Name: Ludovico di Varthema
Bith Date: c. 1470
Death Date: c. 1517
Place of Birth: Bologna, Italy
Nationality: Italian
Gender: Male
Occupations: adventurer
Ludovico di Varthema

Ludovico di Varthema (ca. 1470-ca. 1517) was an Italian traveler and adventurer. Current opinion holds that he did, indeed, visit all the places in the East he claimed, including some in which he was the first European.

Nearly everything that is known of the life of Ludovico di Varthema comes from his own account. Evidently a native of Bologna and a soldier, he left a wife and child in 1502, when, slightly over the age of 30, he left to visit the East. Curiosity alone impelled him; he did not seek to make money. He traveled first to Egypt, proceeding as far as Cairo, then visited Syrian Aleppo and Damascus, by which time he had mastered enough Arabic to pass as a Moslem. He joined a pilgrimage to Mecca as a Mamluk, or military protector, and thus became one of the first (if not the first) Christians to behold the holy Moslem city. In the "temple of Mecca" he said that he had seen unicorns, "not very common in other places," a remark that has caused much later speculation.

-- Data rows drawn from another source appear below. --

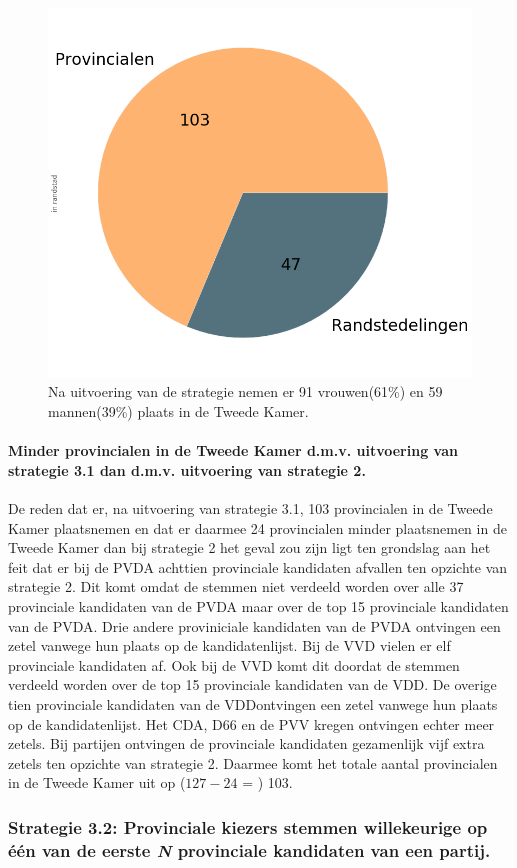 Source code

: \begin{figure}[H]
\centering
	\includegraphics[width=0.4\linewidth]{pie_chart_top15_of_topN_provincialen.png}

			\caption{Na uitvoering van de strategie nemen er 91 vrouwen(61\%) en 59 mannen(39\%) plaats in de Tweede Kamer.}

\label{fig:pcS31P}
\end{figure}

\paragraph{Minder provincialen in de Tweede Kamer d.m.v. uitvoering van strategie 3.1 dan d.m.v. uitvoering van strategie 2.}
De reden dat er, na uitvoering van strategie 3.1, 103 provincialen in de Tweede Kamer plaatsnemen en dat er daarmee 24 provincialen minder plaatsnemen in de Tweede Kamer dan bij strategie 2 het geval zou zijn ligt ten grondslag aan het feit dat er bij de PVDA achttien provinciale kandidaten afvallen ten opzichte van strategie 2. Dit komt omdat de stemmen niet verdeeld worden over alle 37 provinciale kandidaten van de PVDA maar over de top 15 provinciale kandidaten van de PVDA. Drie andere proviniciale kandidaten van de PVDA ontvingen een zetel vanwege hun plaats op de kandidatenlijst. Bij de VVD vielen er elf provinciale kandidaten af. Ook bij de VVD komt dit doordat de stemmen verdeeld worden over de top 15 provinciale kandidaten van de VDD. De overige tien provinciale kandidaten van de VDDontvingen een zetel vanwege hun plaats op de kandidatenlijst. Het CDA, D66 en de PVV kregen ontvingen echter meer zetels. Bij partijen ontvingen de provinciale kandidaten gezamenlijk vijf extra zetels ten opzichte van strategie 2. Daarmee komt het totale aantal provincialen in de Tweede Kamer uit op ($127-24$ = ) 103.



\subsubsection{Strategie 3.2: Provinciale kiezers stemmen willekeurige op één van de eerste \textit{N} provinciale kandidaten van een partij.}


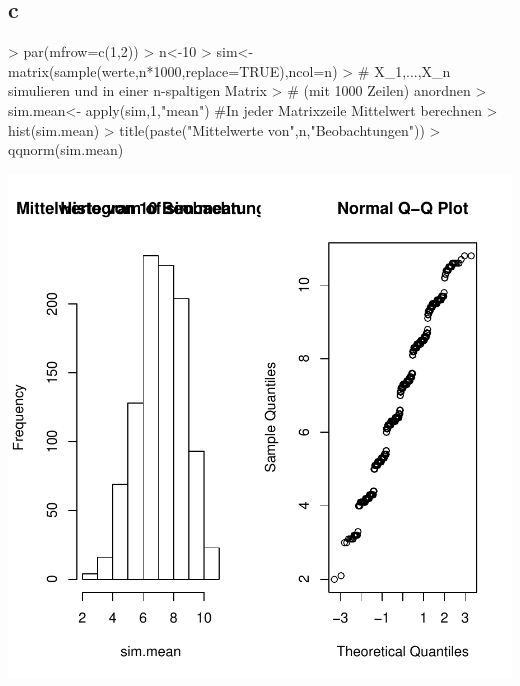 \subsection{c}
\begin{Schunk}
\begin{Sinput}
> par(mfrow=c(1,2))
> n<-10
> sim<-matrix(sample(werte,n*1000,replace=TRUE),ncol=n)
> # X_1,...,X_n simulieren und in einer n-spaltigen Matrix
> # (mit 1000 Zeilen) anordnen
> sim.mean<- apply(sim,1,"mean") #In jeder Matrixzeile Mittelwert berechnen
> hist(sim.mean)
> title(paste("Mittelwerte von",n,"Beobachtungen"))
> qqnorm(sim.mean)
\end{Sinput}
\end{Schunk}
\includegraphics{sw08_4-003}

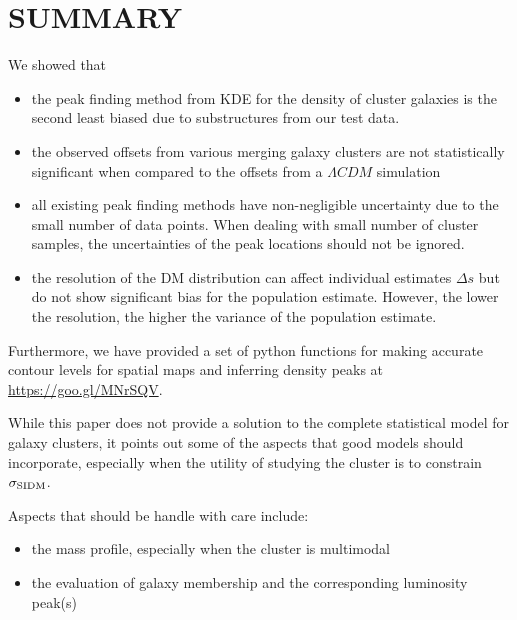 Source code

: \section{SUMMARY}
We showed that 
\begin{itemize}
		\item  the peak finding method from KDE for the density of cluster
			galaxies is the second least biased due to substructures from our test data. 
		\item the observed offsets from various merging galaxy clusters 
			are not statistically significant when compared to the offsets from a  
			$\Lambda CDM$ simulation	

		\item  all existing peak finding methods have non-negligible uncertainty 
			due to the small number of data points. When dealing with small number of
			cluster samples, the uncertainties of the peak locations should not be
			ignored.
		\item the resolution of the DM distribution can affect
			individual estimates $\Delta s$ but do not show significant bias for
			the population estimate. However, the lower the resolution, the higher
			the variance of the population estimate.  
\end{itemize}

Furthermore, we have provided a set of python functions for making accurate 
contour levels for spatial maps and inferring density peaks at 
\href{https://goo.gl/MNrSQV}{https://goo.gl/MNrSQV}.



While this paper does not provide a solution to the complete statistical model
for galaxy clusters, it points out some of the aspects that good models should
incorporate, especially when the utility of studying the cluster is to
constrain $\sigma_{\rm SIDM}$.

Aspects that should be handle with care include:
\begin{itemize}
		\item the mass profile, especially when the cluster is multimodal 
		\item the evaluation of galaxy membership and the corresponding luminosity
			peak(s)
\end{itemize}



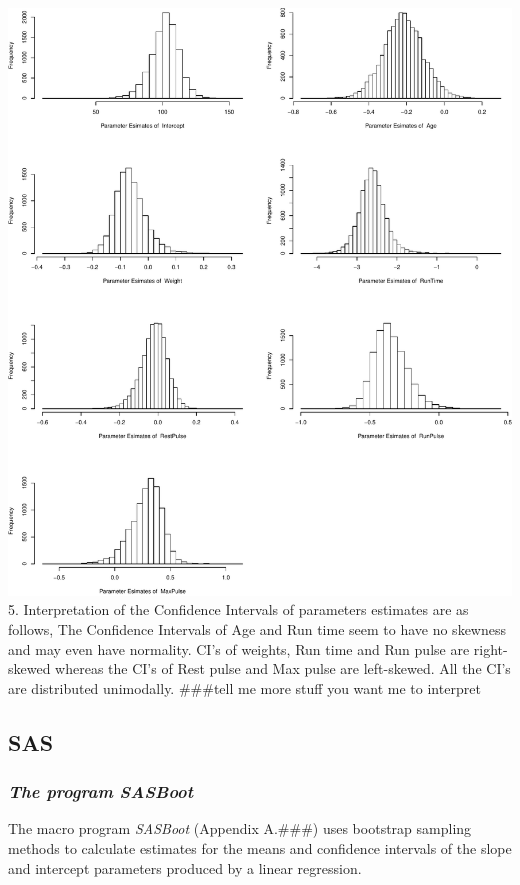 \documentclass[]{article}
\begin{document}
\includegraphics{Report_files/figure-latex/rcode-1.pdf} 5.
Interpretation of the Confidence Intervals of parameters estimates are
as follows, The Confidence Intervals of Age and Run time seem to have no
skewness and may even have normality. CI's of weights, Run time and Run
pulse are right-skewed whereas the CI's of Rest pulse and Max pulse are
left-skewed. All the CI's are distributed unimodally. \#\#\#tell me more
stuff you want me to interpret

\pagebreak 

\subsection{SAS}\label{sas}

\subsubsection{\texorpdfstring{\emph{The program
SASBoot}}{The program SASBoot}}\label{the-program-sasboot}

The macro program \emph{SASBoot} (Appendix A.\#\#\#) uses bootstrap
sampling methods to calculate estimates for the means and confidence
intervals of the slope and intercept parameters produced by a linear
regression.
\end{document}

Varthema made his way southward by the Red Sea to Yemen and there became a prisoner of the sultan of Sana, one of whose wives fell in love with him. He triumphantly resisted her advances, but she nevertheless helped him escape. He proceeded eastward to Persia (now Iran) and Indian Calicut. He went to Burma (now Myanmar), Malacca, and beyond to Sumatra, the nutmeg-growing Banda Islands, Borneo, and the clove-yielding Moluccas. From there he retraced his course to India, where, deciding to return to Christian life, he left a faithful Moslem friend in the lurch and identified himself to the Portuguese. They accepted his services, and he fought in several battles under Viceroy Francisco de Almeida.

Probably in late 1507 Varthema sailed for Lisbon with a Portuguese fleet; he arrived there, after a rough voyage during which he saw Madagascar, in June. Almedia had knighted him in India, and Manuel I of Portugal confirmed this honor, also hearing with interest his account of Eastern regions the Portuguese had not yet visited.

Varthema straightway returned to Italy. An independent source reveals that he was in Venice in November 1508 relating his adventures to the Signory. Nothing more is known of him other than that he spent his remaining years in Rome and was referred to as dead in June 1517. His travel book, Itinerario de Ludovico de Varthema Bolognese ..., was published at Rome in 1510.

Further Reading

  • The modern English translation of Varthema's narrative is Henry Winter Jones, Travels of Ludovico di Varthema, published by the Hakluyt Society (1863) and reproduced in Sir Richard Carnac Temple, Itinerary of Ludovico di Varthema of Bologna from 1502 to 1508 (1928). The same version is republished in Lincoln Davis Hammond, Travelers in Disguise (1963), with some explanations by Hammond. Varthema's career is discussed in Percy Sykes, A History of Exploration (1934; 3d ed. 1949), and Boies Penrose, Travel and Discovery in the Renaissance, 1420-1620 (1952).